The present study is an examination of an Italian aphasic speaker (M.R.)
with non-fluent speech following a focal lesion in the left hemisphere. We
develop an explanation of M.R.’s language impairment compatible with
theories of generative syntax and with some observations on parsing
strategies. The explanatory framework we adopt considers the grammar to be
an integral part of on-line language processing.
A series of experiments was run across modalities (production,
comprehension and grammaticality judgment), with the aim of defining
impaired linguistic structures grammatically. Results of the various
experiments show selective impairment in some selective configurations
involving object movement in relative clauses, in Wh-questions and in
clitic object constructions.
Comprehension deficit of non-canonical sentences has been attested since
Caramazza and Zurif’s seminal work (1976). In the present case-study a
similar subject/object asymmetry emerges from interrogative sentence
production, which has been found to be selectively impaired for object
movement of animate arguments. Some interesting data was obtained testing
attraction effects with clitics and prepositional modifiers. M.R. does not
manifest attraction effects if a clitic object is a potential intervener of
the relevant agreement relation; prepositional modifiers induce significant
attraction effects. We will speculate on these effects has precise
phenomena related to syntactic conditions on minimal structures.

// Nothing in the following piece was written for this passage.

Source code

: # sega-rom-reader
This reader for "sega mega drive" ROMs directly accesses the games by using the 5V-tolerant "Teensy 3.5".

This case study lends support to the hypothesis that the present linguistic
deficit is an impoverishment of procedural capacities. This impoverishment
is grammatically driven, and it manifests itself in reduced syntactic
structures. M.R.’s linguistic competence is not different to a non-impaired
grammatical system. M.R. has the capacity to analyse sentences respecting
syntactic phrase structures but not in the way normal speakers do.
Crucially, this approach to aphasia does not assume the existence of a
specific grammatical deficit, as the so-called agrammatism.